## Excerpted data

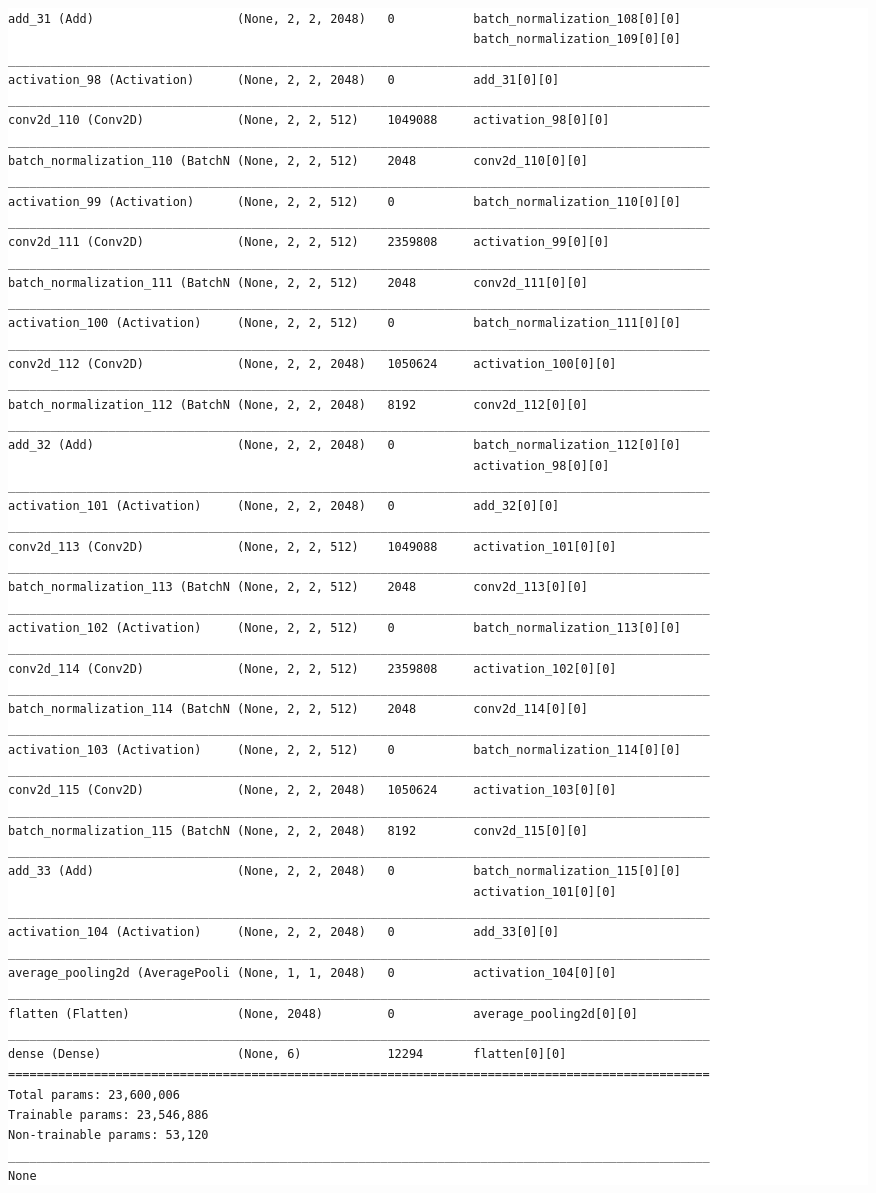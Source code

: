     add_31 (Add)                    (None, 2, 2, 2048)   0           batch_normalization_108[0][0]    
                                                                     batch_normalization_109[0][0]    
    __________________________________________________________________________________________________
    activation_98 (Activation)      (None, 2, 2, 2048)   0           add_31[0][0]                     
    __________________________________________________________________________________________________
    conv2d_110 (Conv2D)             (None, 2, 2, 512)    1049088     activation_98[0][0]              
    __________________________________________________________________________________________________
    batch_normalization_110 (BatchN (None, 2, 2, 512)    2048        conv2d_110[0][0]                 
    __________________________________________________________________________________________________
    activation_99 (Activation)      (None, 2, 2, 512)    0           batch_normalization_110[0][0]    
    __________________________________________________________________________________________________
    conv2d_111 (Conv2D)             (None, 2, 2, 512)    2359808     activation_99[0][0]              
    __________________________________________________________________________________________________
    batch_normalization_111 (BatchN (None, 2, 2, 512)    2048        conv2d_111[0][0]                 
    __________________________________________________________________________________________________
    activation_100 (Activation)     (None, 2, 2, 512)    0           batch_normalization_111[0][0]    
    __________________________________________________________________________________________________
    conv2d_112 (Conv2D)             (None, 2, 2, 2048)   1050624     activation_100[0][0]             
    __________________________________________________________________________________________________
    batch_normalization_112 (BatchN (None, 2, 2, 2048)   8192        conv2d_112[0][0]                 
    __________________________________________________________________________________________________
    add_32 (Add)                    (None, 2, 2, 2048)   0           batch_normalization_112[0][0]    
                                                                     activation_98[0][0]              
    __________________________________________________________________________________________________
    activation_101 (Activation)     (None, 2, 2, 2048)   0           add_32[0][0]                     
    __________________________________________________________________________________________________
    conv2d_113 (Conv2D)             (None, 2, 2, 512)    1049088     activation_101[0][0]             
    __________________________________________________________________________________________________
    batch_normalization_113 (BatchN (None, 2, 2, 512)    2048        conv2d_113[0][0]                 
    __________________________________________________________________________________________________
    activation_102 (Activation)     (None, 2, 2, 512)    0           batch_normalization_113[0][0]    
    __________________________________________________________________________________________________
    conv2d_114 (Conv2D)             (None, 2, 2, 512)    2359808     activation_102[0][0]             
    __________________________________________________________________________________________________
    batch_normalization_114 (BatchN (None, 2, 2, 512)    2048        conv2d_114[0][0]                 
    __________________________________________________________________________________________________
    activation_103 (Activation)     (None, 2, 2, 512)    0           batch_normalization_114[0][0]    
    __________________________________________________________________________________________________
    conv2d_115 (Conv2D)             (None, 2, 2, 2048)   1050624     activation_103[0][0]             
    __________________________________________________________________________________________________
    batch_normalization_115 (BatchN (None, 2, 2, 2048)   8192        conv2d_115[0][0]                 
    __________________________________________________________________________________________________
    add_33 (Add)                    (None, 2, 2, 2048)   0           batch_normalization_115[0][0]    
                                                                     activation_101[0][0]             
    __________________________________________________________________________________________________
    activation_104 (Activation)     (None, 2, 2, 2048)   0           add_33[0][0]                     
    __________________________________________________________________________________________________
    average_pooling2d (AveragePooli (None, 1, 1, 2048)   0           activation_104[0][0]             
    __________________________________________________________________________________________________
    flatten (Flatten)               (None, 2048)         0           average_pooling2d[0][0]          
    __________________________________________________________________________________________________
    dense (Dense)                   (None, 6)            12294       flatten[0][0]                    
    ==================================================================================================
    Total params: 23,600,006
    Trainable params: 23,546,886
    Non-trainable params: 53,120
    __________________________________________________________________________________________________
    None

## What to do
Which lines in the entries above contain "flatten"? Pull each of them out.

## Result
    flatten (Flatten)               (None, 2048)         0           average_pooling2d[0][0]          
    dense (Dense)                   (None, 6)            12294       flatten[0][0]                    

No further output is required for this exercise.